Sweating the details

July 12, 2005

THE HOUSE Appropriations Committee and other invited legislators plan to grill state Department of Juvenile Services officials today on what will happen now that it is closing some of the confinement sections at its Charles H. Hickey Jr. School at the end of November. Legislators shouldn't focus just on where the money for alternatives will come from - though that is an excellent question - but should also ask how, exactly, DJS plans to make this drastic but welcome change work for the state's wayward children.

The money question is not easily answered. DJS will need to maintain much of this incorrigible holding tank - not saving much cash this year - while it works to expand programs to rehabilitate its wards in the community, in group homes and in locked facilities.

It is likely that two dozen of the most difficult kids now at Hickey will have to go to the highest-expense out-of-state placements, as will any more such delinquents who enter the system from now until in-state facilities are expanded. But DJS already has less money this year for those "per diem" placements; the shortfall is most of the estimated $20 million deficit built into DJS' fiscal 2006 budget.

At the same time, family intervention specialists, tutoring programs, group homes, doctors, dentists, drivers and all the other service providers the state plans to rely on aren't going to increase their offerings - and hire and spend months training staff - on rosy, vague talk alone.

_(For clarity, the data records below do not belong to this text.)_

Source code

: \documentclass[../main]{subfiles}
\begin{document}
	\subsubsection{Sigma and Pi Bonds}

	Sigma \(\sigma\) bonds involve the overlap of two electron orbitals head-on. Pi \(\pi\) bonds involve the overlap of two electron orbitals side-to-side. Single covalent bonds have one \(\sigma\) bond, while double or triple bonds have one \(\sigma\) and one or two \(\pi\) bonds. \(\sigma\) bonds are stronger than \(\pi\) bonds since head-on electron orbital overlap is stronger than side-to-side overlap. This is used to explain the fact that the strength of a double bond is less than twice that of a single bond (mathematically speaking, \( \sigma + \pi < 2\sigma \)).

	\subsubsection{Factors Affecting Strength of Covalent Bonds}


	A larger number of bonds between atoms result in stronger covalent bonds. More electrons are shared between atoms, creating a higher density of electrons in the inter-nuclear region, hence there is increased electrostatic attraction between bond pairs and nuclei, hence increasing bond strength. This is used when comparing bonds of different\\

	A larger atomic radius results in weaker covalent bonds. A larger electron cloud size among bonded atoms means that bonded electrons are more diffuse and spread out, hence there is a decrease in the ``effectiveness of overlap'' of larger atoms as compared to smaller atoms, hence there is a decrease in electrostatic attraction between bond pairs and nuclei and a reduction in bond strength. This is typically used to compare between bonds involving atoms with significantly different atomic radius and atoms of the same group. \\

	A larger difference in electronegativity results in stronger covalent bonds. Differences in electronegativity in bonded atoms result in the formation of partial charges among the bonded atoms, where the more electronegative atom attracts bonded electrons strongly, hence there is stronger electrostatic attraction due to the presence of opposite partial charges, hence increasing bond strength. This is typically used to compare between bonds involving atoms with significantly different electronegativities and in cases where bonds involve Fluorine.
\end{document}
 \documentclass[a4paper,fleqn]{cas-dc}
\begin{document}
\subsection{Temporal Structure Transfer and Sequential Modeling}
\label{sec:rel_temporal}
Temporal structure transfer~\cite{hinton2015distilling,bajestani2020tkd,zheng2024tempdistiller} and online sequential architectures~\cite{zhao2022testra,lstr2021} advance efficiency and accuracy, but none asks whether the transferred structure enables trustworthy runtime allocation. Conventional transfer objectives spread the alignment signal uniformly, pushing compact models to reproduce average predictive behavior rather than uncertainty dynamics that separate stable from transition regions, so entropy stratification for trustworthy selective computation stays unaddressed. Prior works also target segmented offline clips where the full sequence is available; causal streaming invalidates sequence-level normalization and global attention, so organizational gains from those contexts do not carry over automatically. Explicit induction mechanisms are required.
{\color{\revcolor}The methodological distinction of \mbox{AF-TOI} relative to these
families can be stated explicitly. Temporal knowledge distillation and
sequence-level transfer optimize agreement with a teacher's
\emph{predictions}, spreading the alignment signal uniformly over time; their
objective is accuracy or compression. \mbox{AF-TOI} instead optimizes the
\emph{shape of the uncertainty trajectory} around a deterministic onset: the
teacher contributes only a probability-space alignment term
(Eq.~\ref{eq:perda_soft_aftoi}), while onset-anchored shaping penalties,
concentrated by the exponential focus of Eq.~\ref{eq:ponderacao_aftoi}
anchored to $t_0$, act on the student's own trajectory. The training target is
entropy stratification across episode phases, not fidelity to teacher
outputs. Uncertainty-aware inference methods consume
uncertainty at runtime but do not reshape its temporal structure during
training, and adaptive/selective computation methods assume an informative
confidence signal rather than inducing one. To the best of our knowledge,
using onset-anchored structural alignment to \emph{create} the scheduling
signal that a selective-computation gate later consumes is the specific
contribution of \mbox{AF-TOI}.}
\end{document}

And some of the good programs that could take Hickey's less violent wards, such as community conferencing and the Baltimore City juvenile drug court, lost funding or staffing in the past year. The state's capacity to provide intensive family services has declined 48 percent in the past 18 months through budget cuts and attrition, according to Advocates for Children and Youth.

While the Department of Juvenile Services says it can secure placements for all who will likely be left at Hickey on its close date, Nov. 30, it does not have a stellar record. It still hasn't solved the continuing problem of "pending placement" kids, those the court has assigned to treatment or other care but for whom the department hasn't yet found a spot. If it had enough capacity now, it wouldn't have any pending placement kids.

DJS has less than five months to make this work. It must tell legislators, its private partners and the public exactly how it will do so.